▶ ACTION ITEM:
From the entries below, list each line with "koshevy".

(Records excerpted from a collection)
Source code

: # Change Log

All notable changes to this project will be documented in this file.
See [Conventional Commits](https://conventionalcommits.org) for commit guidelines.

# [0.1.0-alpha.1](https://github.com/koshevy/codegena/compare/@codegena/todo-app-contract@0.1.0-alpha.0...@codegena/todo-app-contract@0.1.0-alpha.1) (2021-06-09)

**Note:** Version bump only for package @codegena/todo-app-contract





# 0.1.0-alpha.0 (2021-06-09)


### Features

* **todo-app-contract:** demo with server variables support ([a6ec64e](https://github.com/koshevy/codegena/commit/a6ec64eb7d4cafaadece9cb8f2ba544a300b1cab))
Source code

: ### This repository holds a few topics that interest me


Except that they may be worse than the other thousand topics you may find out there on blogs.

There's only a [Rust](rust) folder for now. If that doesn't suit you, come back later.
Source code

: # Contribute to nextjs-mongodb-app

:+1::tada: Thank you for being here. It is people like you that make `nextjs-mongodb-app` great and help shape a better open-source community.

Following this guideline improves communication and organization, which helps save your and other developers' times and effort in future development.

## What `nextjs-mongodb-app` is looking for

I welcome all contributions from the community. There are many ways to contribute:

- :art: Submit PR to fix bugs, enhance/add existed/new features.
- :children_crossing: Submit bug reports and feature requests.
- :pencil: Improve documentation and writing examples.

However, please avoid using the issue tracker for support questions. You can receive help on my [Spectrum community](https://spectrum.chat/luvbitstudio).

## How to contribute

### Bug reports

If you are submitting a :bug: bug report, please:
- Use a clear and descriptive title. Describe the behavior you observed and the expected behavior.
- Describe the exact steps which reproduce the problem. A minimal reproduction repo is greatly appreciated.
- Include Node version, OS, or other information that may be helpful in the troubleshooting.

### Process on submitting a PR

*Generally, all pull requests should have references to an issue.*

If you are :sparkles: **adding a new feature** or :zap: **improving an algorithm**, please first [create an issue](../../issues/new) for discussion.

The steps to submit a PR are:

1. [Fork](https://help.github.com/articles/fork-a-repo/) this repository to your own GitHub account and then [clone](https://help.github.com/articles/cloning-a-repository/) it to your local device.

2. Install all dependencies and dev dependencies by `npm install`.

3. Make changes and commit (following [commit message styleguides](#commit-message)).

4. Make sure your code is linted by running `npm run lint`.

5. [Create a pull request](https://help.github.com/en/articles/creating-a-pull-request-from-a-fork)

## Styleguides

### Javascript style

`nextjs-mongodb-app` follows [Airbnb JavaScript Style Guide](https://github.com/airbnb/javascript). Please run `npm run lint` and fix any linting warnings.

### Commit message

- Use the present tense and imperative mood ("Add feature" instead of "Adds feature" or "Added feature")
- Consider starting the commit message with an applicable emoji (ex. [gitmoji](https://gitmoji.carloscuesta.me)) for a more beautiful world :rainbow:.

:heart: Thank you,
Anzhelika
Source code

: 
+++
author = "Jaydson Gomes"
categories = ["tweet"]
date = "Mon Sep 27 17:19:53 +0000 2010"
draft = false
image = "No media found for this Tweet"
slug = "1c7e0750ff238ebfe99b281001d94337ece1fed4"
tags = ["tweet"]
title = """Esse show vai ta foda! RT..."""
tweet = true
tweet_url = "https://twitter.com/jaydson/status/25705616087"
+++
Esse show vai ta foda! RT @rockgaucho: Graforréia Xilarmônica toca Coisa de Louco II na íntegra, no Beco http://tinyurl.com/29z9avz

▶ EXERCISE RESPONSE:
# [0.1.0-alpha.1](https://github.com/koshevy/codegena/compare/@codegena/todo-app-contract@0.1.0-alpha.0...@codegena/todo-app-contract@0.1.0-alpha.1) (2021-06-09)
* **todo-app-contract:** demo with server variables support ([a6ec64e](https://github.com/koshevy/codegena/commit/a6ec64eb7d4cafaadece9cb8f2ba544a300b1cab))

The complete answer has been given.